Raw data:
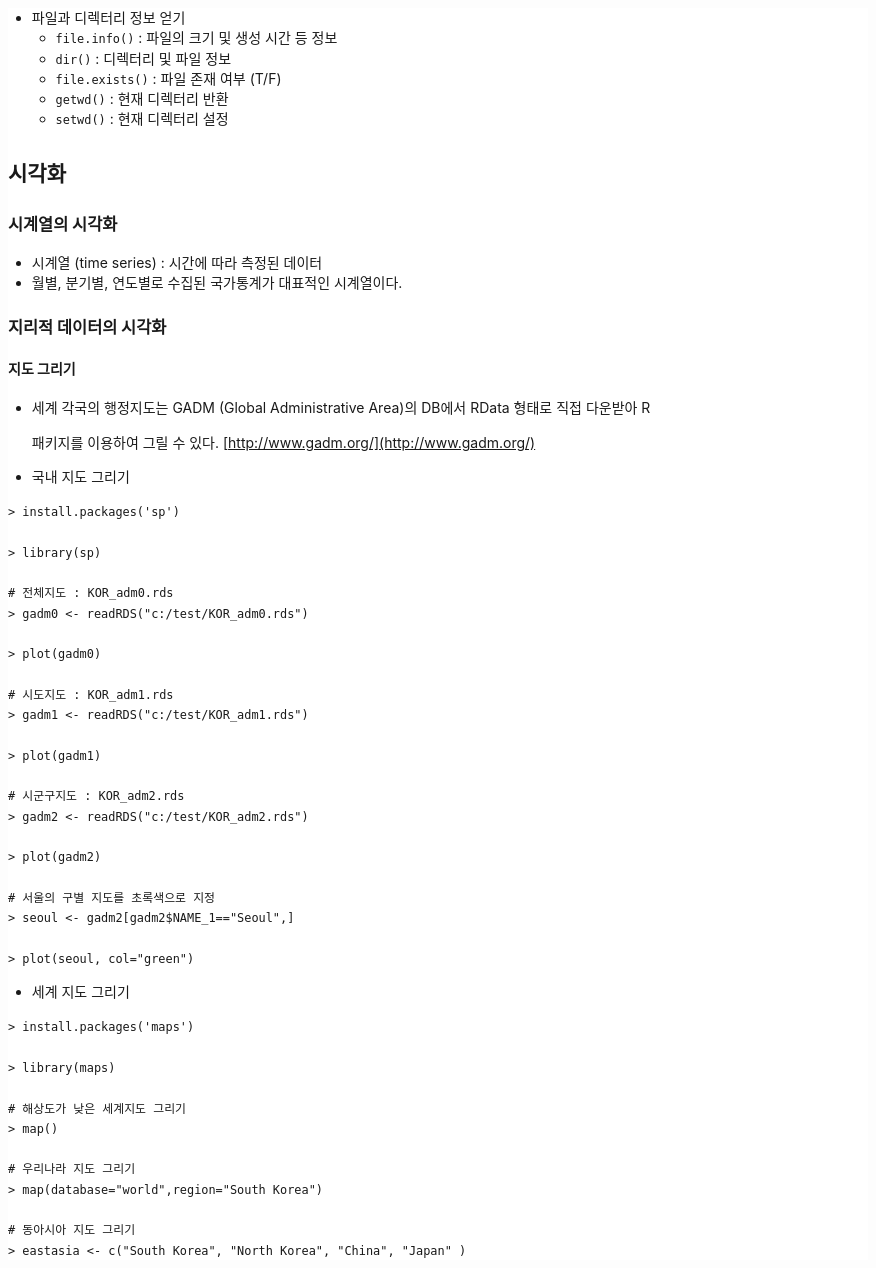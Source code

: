 * 파일과 디렉터리 정보 얻기
  * `file.info()` : 파일의 크기 및 생성 시간 등 정보
  * `dir()` : 디렉터리 및 파일 정보
  * `file.exists()` : 파일 존재 여부 \(T/F\)
  * `getwd()` : 현재 디렉터리 반환
  * `setwd()` : 현재 디렉터리 설정

## 시각화

### 시계열의 시각화

* 시계열 \(time series\) : 시간에 따라 측정된 데이터
* 월별, 분기별, 연도별로 수집된 국가통계가 대표적인 시계열이다.

### 지리적 데이터의 시각화

#### 지도 그리기

* 세계 각국의 행정지도는 GADM \(Global Administrative Area\)의 DB에서 RData 형태로 직접 다운받아 R

  패키지를 이용하여 그릴 수 있다. [http://www.gadm.org/](http://www.gadm.org/)

* 국내 지도 그리기

```text
> install.packages('sp')

> library(sp)

# 전체지도 : KOR_adm0.rds
> gadm0 <- readRDS("c:/test/KOR_adm0.rds")

> plot(gadm0)

# 시도지도 : KOR_adm1.rds
> gadm1 <- readRDS("c:/test/KOR_adm1.rds")

> plot(gadm1)

# 시군구지도 : KOR_adm2.rds
> gadm2 <- readRDS("c:/test/KOR_adm2.rds")

> plot(gadm2)

# 서울의 구별 지도를 초록색으로 지정
> seoul <- gadm2[gadm2$NAME_1=="Seoul",]

> plot(seoul, col="green")
```

* 세계 지도 그리기

```text
> install.packages('maps')

> library(maps)

# 해상도가 낮은 세계지도 그리기
> map()

# 우리나라 지도 그리기
> map(database="world",region="South Korea")

# 동아시아 지도 그리기
> eastasia <- c("South Korea", "North Korea", "China", "Japan" )

```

Problem statement:
Tell how many lines of the listing above contain "file", giving the number alone.

Exercise solution:
2